I was a bit late in getting to it, but I was pleasantly surprised by P.W. Singer and August Cole’s Ghost Fleet. It took a bit of effort to get into it, but the temporal leap the novel takes into years after a second Pearl Harbor attack allows for some very interesting worldbuilding. The United States has been taken down a peg and enjoys little to none of its previous dominance. What does the post-hegemonic era look like for America? How, in the fabled era of “degraded ISR,” can American armed forces operate and conduct operations? While we’re living through that transition now, Singer and Cole explore what that future might actually resemble.
Riddled throughout with trenchant criticisms of the current political-military-industrial complex (such as a “Big Two” defense contractors, numerous references to the failings of the F-35, and the Air Force’s institutional resistance to unmanned air-to-air platforms), the vision fleshed out in Ghost Fleet is not a flattering one to our current state of affairs. At times the references are a bit on the nose, but the degree of underlying wit makes up for it.

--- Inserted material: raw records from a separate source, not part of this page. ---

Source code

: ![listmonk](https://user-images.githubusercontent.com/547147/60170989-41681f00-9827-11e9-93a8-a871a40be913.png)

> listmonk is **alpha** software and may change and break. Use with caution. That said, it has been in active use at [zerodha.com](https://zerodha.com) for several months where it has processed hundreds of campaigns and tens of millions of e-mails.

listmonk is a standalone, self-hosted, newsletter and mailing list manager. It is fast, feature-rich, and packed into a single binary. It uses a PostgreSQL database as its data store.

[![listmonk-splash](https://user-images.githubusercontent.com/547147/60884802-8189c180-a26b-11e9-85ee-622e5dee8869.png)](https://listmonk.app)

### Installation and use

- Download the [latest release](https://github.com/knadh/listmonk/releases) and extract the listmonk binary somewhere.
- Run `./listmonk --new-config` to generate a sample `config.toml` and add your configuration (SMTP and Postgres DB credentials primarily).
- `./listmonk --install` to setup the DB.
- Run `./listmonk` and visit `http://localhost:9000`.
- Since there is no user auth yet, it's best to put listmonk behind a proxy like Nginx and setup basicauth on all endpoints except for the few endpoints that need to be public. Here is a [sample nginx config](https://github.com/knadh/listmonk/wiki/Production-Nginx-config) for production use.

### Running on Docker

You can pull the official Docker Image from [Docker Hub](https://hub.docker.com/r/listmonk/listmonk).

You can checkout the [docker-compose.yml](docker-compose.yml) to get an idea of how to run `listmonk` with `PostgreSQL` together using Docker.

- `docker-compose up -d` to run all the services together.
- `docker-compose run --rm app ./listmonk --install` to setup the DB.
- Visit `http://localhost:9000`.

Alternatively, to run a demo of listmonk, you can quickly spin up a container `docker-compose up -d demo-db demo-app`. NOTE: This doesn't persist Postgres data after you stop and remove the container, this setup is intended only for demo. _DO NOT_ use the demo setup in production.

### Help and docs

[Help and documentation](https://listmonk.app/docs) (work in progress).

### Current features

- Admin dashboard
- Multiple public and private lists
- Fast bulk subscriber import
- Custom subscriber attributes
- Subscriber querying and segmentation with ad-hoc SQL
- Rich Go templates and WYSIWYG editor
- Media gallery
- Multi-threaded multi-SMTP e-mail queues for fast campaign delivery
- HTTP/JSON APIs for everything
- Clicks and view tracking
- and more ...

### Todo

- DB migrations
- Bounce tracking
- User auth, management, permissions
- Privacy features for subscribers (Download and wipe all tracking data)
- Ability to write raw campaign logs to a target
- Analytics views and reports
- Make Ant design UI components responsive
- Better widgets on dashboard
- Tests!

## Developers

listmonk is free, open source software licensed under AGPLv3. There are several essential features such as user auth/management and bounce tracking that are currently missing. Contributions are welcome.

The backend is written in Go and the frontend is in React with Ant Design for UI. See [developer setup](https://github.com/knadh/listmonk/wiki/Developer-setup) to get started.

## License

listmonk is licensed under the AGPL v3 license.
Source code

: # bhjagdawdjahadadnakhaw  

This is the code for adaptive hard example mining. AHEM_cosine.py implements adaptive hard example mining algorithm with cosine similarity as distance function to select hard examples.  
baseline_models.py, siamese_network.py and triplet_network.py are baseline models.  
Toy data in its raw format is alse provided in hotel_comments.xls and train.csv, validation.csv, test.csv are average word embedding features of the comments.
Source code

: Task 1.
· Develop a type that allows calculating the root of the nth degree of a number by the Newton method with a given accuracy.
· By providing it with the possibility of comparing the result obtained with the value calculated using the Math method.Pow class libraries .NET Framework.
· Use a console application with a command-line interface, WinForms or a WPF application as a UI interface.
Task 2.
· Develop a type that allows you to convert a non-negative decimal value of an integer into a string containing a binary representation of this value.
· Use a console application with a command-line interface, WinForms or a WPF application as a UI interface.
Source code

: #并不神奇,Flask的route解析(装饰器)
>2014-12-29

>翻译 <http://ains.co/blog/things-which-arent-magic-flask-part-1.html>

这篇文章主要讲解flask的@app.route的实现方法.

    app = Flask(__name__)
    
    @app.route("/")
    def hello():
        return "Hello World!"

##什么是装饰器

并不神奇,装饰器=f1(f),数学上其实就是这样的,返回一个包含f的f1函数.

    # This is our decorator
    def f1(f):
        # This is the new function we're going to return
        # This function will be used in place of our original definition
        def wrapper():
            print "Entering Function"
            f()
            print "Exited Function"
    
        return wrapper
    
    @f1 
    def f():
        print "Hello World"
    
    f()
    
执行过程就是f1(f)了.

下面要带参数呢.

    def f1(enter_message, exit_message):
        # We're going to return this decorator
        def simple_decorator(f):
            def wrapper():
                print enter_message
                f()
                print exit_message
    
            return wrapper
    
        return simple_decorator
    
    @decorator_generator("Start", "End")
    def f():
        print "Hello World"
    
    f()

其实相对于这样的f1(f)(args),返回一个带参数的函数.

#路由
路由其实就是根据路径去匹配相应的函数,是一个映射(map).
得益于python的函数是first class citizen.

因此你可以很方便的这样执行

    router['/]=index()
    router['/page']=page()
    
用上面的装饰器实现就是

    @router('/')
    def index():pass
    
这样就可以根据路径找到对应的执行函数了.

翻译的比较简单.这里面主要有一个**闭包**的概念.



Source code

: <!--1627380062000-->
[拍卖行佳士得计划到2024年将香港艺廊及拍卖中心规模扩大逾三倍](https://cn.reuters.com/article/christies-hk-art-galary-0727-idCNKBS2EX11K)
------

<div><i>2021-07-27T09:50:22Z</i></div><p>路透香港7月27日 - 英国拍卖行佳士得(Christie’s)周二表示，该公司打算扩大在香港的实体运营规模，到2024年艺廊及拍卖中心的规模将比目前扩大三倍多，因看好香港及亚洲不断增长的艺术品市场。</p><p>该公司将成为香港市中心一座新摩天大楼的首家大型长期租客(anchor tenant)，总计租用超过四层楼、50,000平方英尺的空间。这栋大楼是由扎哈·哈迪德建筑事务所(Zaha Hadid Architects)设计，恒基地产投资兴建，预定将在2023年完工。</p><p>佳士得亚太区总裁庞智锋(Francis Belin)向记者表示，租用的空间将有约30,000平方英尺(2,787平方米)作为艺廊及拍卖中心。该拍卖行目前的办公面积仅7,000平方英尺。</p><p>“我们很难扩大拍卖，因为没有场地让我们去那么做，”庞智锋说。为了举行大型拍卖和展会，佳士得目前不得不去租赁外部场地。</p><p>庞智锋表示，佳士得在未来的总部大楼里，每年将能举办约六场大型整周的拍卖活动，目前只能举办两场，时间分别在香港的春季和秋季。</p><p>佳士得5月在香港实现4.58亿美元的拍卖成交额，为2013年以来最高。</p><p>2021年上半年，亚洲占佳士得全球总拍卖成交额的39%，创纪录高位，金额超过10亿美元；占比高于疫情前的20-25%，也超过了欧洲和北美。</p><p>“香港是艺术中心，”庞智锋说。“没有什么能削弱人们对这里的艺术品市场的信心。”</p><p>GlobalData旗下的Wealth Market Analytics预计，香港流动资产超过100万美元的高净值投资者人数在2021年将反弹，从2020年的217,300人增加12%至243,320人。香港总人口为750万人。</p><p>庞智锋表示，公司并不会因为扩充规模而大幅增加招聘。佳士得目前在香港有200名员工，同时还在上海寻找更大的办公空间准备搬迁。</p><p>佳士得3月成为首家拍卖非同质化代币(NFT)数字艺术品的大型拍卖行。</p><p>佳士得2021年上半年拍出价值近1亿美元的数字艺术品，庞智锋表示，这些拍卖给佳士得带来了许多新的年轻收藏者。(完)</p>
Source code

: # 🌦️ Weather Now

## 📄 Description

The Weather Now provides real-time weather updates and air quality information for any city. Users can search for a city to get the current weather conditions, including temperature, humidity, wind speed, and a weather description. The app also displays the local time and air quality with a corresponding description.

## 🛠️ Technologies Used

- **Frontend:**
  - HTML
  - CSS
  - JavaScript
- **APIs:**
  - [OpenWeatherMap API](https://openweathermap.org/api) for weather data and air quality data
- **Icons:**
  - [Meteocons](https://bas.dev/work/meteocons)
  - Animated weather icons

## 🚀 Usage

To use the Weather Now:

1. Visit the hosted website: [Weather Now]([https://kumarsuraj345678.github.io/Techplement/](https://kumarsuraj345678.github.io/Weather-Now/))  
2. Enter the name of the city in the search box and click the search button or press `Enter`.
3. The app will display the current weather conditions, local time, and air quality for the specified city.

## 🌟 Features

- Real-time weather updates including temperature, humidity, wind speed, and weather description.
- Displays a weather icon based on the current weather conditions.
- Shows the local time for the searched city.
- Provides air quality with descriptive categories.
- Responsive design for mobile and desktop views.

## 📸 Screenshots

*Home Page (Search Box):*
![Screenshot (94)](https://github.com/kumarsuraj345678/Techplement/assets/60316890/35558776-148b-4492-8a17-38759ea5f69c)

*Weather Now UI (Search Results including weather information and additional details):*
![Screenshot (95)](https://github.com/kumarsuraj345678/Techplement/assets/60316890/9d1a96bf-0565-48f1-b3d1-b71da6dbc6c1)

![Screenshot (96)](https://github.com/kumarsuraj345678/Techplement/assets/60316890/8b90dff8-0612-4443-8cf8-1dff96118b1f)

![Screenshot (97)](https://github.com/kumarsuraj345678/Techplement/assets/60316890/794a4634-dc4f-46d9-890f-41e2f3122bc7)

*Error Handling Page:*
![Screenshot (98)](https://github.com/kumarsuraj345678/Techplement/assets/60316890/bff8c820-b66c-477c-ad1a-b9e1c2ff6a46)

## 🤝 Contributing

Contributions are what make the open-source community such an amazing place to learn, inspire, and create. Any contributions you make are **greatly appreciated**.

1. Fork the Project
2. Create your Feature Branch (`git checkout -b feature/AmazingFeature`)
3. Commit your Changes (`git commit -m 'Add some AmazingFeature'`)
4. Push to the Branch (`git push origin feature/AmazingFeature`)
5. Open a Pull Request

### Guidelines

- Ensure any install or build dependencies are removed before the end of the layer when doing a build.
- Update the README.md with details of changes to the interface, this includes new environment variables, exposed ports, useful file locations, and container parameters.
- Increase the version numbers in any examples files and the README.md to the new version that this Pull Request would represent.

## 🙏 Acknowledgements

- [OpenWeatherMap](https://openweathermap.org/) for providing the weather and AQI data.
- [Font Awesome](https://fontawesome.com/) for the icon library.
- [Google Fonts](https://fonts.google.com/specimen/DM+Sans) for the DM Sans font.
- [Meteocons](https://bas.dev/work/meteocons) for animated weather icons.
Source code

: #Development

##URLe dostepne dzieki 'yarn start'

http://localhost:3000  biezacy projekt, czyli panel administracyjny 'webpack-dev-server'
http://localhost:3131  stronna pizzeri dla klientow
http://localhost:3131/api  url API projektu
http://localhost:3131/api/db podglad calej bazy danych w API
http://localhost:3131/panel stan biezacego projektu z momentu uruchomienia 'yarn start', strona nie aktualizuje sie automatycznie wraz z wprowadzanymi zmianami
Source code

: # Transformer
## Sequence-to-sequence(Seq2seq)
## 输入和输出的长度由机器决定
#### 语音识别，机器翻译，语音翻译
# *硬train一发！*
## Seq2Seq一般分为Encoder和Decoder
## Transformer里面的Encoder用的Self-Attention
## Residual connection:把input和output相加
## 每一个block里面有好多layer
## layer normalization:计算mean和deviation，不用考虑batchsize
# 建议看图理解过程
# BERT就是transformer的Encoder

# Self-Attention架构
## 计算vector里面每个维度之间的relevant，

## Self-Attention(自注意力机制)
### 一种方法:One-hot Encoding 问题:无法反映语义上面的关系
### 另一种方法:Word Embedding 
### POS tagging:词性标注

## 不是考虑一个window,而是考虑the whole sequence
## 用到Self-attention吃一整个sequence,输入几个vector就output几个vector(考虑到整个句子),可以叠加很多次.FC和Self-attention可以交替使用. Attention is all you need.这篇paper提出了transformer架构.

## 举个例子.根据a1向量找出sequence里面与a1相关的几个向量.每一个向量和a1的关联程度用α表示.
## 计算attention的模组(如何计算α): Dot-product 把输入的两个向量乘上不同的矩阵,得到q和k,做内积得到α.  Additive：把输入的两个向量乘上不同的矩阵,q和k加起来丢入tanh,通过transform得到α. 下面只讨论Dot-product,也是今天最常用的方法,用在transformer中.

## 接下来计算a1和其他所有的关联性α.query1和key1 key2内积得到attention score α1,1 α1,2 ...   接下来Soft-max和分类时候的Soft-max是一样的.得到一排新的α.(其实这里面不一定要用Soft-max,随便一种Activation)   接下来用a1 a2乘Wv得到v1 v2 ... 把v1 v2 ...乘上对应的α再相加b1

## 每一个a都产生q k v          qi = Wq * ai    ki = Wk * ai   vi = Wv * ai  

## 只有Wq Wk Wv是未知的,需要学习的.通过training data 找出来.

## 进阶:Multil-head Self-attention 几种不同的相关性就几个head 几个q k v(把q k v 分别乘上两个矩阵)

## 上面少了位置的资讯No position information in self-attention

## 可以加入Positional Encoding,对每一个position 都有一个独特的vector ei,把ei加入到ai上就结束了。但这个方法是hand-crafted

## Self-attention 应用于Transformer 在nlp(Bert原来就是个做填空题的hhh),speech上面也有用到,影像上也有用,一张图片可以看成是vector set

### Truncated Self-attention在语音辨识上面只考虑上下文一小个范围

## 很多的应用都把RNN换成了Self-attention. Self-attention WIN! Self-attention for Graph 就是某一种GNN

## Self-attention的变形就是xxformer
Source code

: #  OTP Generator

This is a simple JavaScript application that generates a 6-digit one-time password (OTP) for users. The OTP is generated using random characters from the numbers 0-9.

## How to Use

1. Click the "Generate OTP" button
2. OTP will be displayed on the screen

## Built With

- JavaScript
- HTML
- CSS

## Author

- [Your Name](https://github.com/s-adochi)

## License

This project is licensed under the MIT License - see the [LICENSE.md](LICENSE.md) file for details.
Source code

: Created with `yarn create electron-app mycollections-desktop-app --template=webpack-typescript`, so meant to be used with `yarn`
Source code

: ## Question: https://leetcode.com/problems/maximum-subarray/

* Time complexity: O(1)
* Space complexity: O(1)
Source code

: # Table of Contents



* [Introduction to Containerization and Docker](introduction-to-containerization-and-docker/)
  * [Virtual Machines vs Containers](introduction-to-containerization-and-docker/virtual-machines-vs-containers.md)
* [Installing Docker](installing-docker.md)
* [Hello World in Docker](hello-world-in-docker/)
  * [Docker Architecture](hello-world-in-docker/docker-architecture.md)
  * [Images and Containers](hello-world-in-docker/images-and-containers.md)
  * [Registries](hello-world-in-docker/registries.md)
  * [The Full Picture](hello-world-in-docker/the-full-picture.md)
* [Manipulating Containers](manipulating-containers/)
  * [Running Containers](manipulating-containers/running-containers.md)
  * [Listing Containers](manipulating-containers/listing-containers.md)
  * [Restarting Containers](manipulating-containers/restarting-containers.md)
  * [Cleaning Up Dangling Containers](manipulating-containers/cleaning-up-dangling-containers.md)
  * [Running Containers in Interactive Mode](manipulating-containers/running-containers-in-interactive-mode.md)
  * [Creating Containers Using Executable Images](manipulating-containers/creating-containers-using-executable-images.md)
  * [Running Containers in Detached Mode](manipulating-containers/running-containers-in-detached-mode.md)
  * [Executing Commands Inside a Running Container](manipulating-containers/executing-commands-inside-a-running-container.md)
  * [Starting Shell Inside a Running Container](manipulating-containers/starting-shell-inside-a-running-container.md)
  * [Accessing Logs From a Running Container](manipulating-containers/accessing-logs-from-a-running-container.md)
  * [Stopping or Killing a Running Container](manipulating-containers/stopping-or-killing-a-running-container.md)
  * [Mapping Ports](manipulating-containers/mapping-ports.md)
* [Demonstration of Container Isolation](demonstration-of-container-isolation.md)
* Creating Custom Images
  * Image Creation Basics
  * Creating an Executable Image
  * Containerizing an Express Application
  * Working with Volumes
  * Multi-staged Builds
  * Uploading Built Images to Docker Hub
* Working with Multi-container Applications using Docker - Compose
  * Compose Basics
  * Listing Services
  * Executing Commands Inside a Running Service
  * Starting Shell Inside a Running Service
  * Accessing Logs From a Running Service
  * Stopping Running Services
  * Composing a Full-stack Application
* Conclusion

If nothing else, the opening sequence helps explain even to the layman the importance of sensor platforms and space-based assets, the US military’s dependence on them, and their exquisite vulnerability. Finite quantities of ship-launched missiles and other material become apparent in a way that can be challenging to discern in real-life operations. Our reliance on Chinese-produced microchips and other advanced technology becomes a easily-exploitable Achilles’ Heel, in a manner all too reminiscent of the Battlestar Galactica pilot miniseries.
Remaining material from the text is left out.